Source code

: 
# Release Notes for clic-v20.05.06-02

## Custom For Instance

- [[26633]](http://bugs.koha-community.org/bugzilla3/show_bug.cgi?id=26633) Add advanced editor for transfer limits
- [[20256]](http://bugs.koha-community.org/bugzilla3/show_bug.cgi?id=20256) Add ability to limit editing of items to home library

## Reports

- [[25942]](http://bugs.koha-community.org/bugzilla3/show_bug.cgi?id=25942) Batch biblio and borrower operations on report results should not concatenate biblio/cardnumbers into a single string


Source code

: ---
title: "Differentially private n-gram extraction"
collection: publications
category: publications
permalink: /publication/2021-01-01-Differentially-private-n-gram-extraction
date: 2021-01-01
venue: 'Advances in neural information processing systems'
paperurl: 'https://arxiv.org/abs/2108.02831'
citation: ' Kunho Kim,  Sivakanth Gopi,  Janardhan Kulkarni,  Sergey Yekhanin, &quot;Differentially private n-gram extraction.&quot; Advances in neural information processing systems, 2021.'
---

○ ○ ○ ○

Task requirements:
Across the data, find each line that has "processing" in it and copy that line.

Result of this task:
venue: 'Advances in neural information processing systems'
citation: ' Kunho Kim,  Sivakanth Gopi,  Janardhan Kulkarni,  Sergey Yekhanin, &quot;Differentially private n-gram extraction.&quot; Advances in neural information processing systems, 2021.'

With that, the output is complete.